There is also a World Cup dream woven into the official brand story. KKNEKKI’s page quotes Haaland saying, “I have dreamed of playing in the World Cup since I was a kid, like my father did in 1994.”5 In that context, the hair tie is not the main story; the football is. But the accessory travels with the football story, appearing in photographs, broadcasts, and social conversation every time his bun becomes part of the frame.

In the end, Haaland’s bun works because it is both practical and recognizable.
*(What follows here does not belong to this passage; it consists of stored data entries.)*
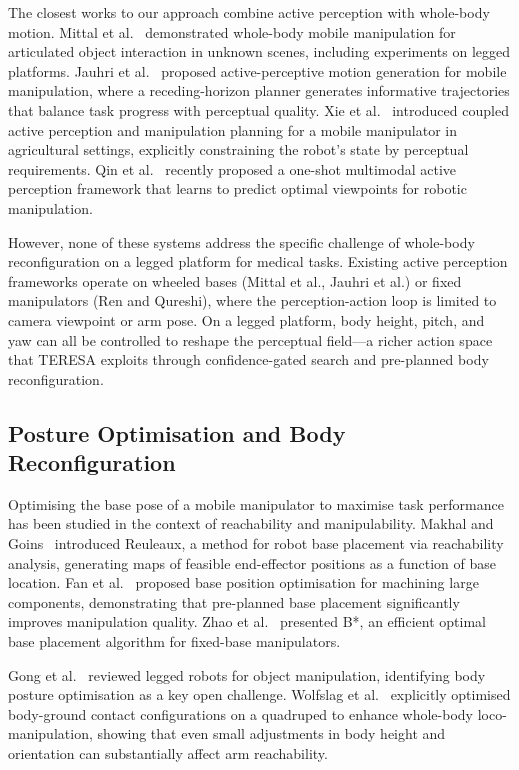 The closest works to our approach combine active perception with whole-body
motion. Mittal et al.~\cite{mittal2022} demonstrated whole-body mobile
manipulation for articulated object interaction in unknown scenes, including
experiments on legged platforms. Jauhri et al.~\cite{jauhri2024} proposed
active-perceptive motion generation for mobile manipulation, where a
receding-horizon planner generates informative trajectories that balance
task progress with perceptual quality. Xie et al.~\cite{xie2024capm}
introduced coupled active perception and manipulation planning for a mobile
manipulator in agricultural settings, explicitly constraining the robot's
state by perceptual requirements. Qin et al.~\cite{qin2026} recently proposed
a one-shot multimodal active perception framework that learns to predict
optimal viewpoints for robotic manipulation.

However, none of these systems address the specific challenge of whole-body
reconfiguration on a legged platform for medical tasks. Existing active
perception frameworks operate on wheeled bases (Mittal et al., Jauhri et al.)
or fixed manipulators (Ren and Qureshi), where the perception-action loop is
limited to camera viewpoint or arm pose. On a legged platform, body height,
pitch, and yaw can all be controlled to reshape the perceptual field---a
richer action space that \ac{TERESA} exploits through confidence-gated search
and pre-planned body reconfiguration.

\subsection{Posture Optimisation and Body Reconfiguration}

Optimising the base pose of a mobile manipulator to maximise task performance
has been studied in the context of reachability and manipulability. Makhal and
Goins~\cite{makhal2018} introduced Reuleaux, a method for robot base placement
via reachability analysis, generating maps of feasible end-effector positions
as a function of base location. Fan et al.~\cite{fan2021} proposed base
position optimisation for machining large components, demonstrating that
pre-planned base placement significantly improves manipulation quality. Zhao
et al.~\cite{zhao2025} presented B*, an efficient optimal base placement
algorithm for fixed-base manipulators.

Gong et al.~\cite{gong2023} reviewed legged robots for object manipulation,
identifying body posture optimisation as a key open challenge. Wolfslag et
al.~\cite{wolfslag2020} explicitly optimised body-ground contact configurations
on a quadruped to enhance whole-body loco-manipulation, showing that even small
adjustments in body height and orientation can substantially affect arm
reachability.

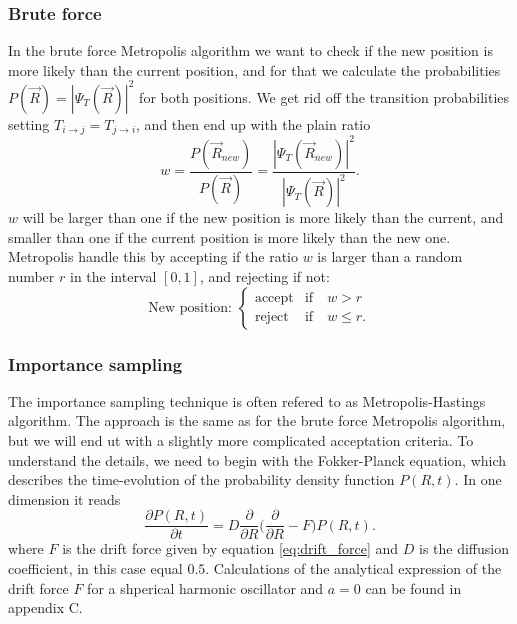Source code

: \documentclass[norsk,a4paper,12pt]{article}
\begin{document}
\subsubsection{Brute force}
In the brute force Metropolis algorithm we want to check if the new position is more likely than the current position, and for that we calculate the probabilities $P(\vec{R})=|\Psi_T(\vec{R})|^2$ for both positions. We get rid off the transition probabilities setting $T_{i\rightarrow j}=T_{j\rightarrow i}$, and then end up with the plain ratio
\begin{equation}
w=\frac{P(\vec{R}_{new})}{P(\vec{R})}=\frac{|\Psi_T(\vec{R}_{new})|^2}{|\Psi_T(\vec{R})|^2}.
\end{equation}
$w$ will be larger than one if the new position is more likely than the current, and smaller than one if the current position is more likely than the new one. Metropolis handle this by accepting if the ratio $w$ is larger than a random number $r$ in the interval $[0,1]$, and rejecting if not:
\begin{equation}
\text{New position: }
\begin{cases} 
   \text{accept} & \text{if}\quad w > r \\
   \text{reject} & \text{if}\quad w \leq r.
\end{cases}
\end{equation}

\subsubsection{Importance sampling} \label{Importance_sampling}
The importance sampling technique is often refered to as Metropolis-Hastings algorithm. The approach is the same as for the brute force Metropolis algorithm, but we will end ut with a slightly more complicated acceptation criteria. To understand the details, we need to begin with the Fokker-Planck equation, which describes the time-evolution of the probability density function $P(R,t)$. In one dimension it reads
\begin{equation}
\frac{\partial P(R,t)}{\partial t} = D\frac{\partial}{\partial R}\bigg(\frac{\partial}{\partial R} - F\bigg)P(R,t).
\end{equation}
where $F$ is the drift force given by equation \ref{eq:drift_force} and $D$ is the diffusion coefficient, in this case equal $0.5$. Calculations of the analytical expression of the drift force $F$ for a shperical harmonic oscillator and $a=0$ can be found in appendix C.
\end{document}
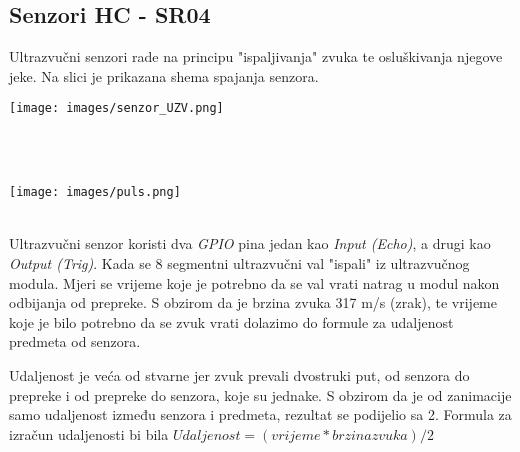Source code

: \subsection{Senzori HC - SR04}
Ultrazvučni senzori rade na principu "ispaljivanja" zvuka te osluškivanja njegove jeke. Na slici je prikazana shema spajanja senzora.
\\[\intextsep]
\begin{minipage}{\linewidth}
\centering%
\texttt{[image: images/senzor\_UZV.png]}%
%
\label{fig:xfce}%
\end{minipage}
\\[\intextsep]
\newline
\\[\intextsep]
\begin{minipage}{\linewidth}
\centering%
\texttt{[image: images/puls.png]}%
%
\label{fig:xfce}%
\end{minipage}
\\[\intextsep]
Ultrazvučni senzor koristi dva \textit{GPIO} pina jedan kao \textit{Input (Echo)}, a drugi kao \textit{Output (Trig)}.
Kada se 8 segmentni ultrazvučni val "ispali" iz ultrazvučnog modula. Mjeri se vrijeme koje je potrebno da se val vrati natrag u modul nakon odbijanja od prepreke. S obzirom da je brzina zvuka 317 m/s (zrak), te vrijeme koje je bilo potrebno da se zvuk vrati  dolazimo do formule za udaljenost predmeta od senzora.
\newline

Udaljenost je veća od stvarne jer zvuk prevali dvostruki put, od senzora do prepreke i od prepreke do senzora, koje su jednake. S obzirom da je od zanimacije samo udaljenost između senzora i predmeta, rezultat se podijelio sa 2.
Formula za izračun udaljenosti bi bila
${Udaljenost=(vrijeme * brzina zvuka)/2}$
\newline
KKNEKKI brings the backstory: Korean beginnings, a dialect-inspired name, Norwegian ownership through Bon Dep, hundreds of color options, and a direct Haaland connection. A hair tie may be small, but on one of football’s most visible players, it has become a neat symbol of how personal style can turn a match-day habit into a cultural talking point.
References
- The Korean hair tie behind Norway's Viking hero (The Korea Times, 2026-07-09)
- 홀란 최애 머리끈, 시작은 韓기업… 브랜드 ‘끄네끼’는 ‘끈’의 사투리 (동아일보, 2026-07-08)
- Haaland's World Cup Hair Tie Captivates the World… Did the Brand Really Start in Korea? (The Asia Business Daily, 2026-07-09)
- Erling Haaland claims pressure is all on England in quarter-final with Norway (The Guardian, 2026-07-09)
- Erling Braut Haaland: From personal choice to a collection of his own (KKNEKKI)
- 월드컵 8강 이끈 홀란드, 경기마다 바꿔 묶는 머리끈의 정체는? (Harper’s Bazaar Korea, 2026-07-08)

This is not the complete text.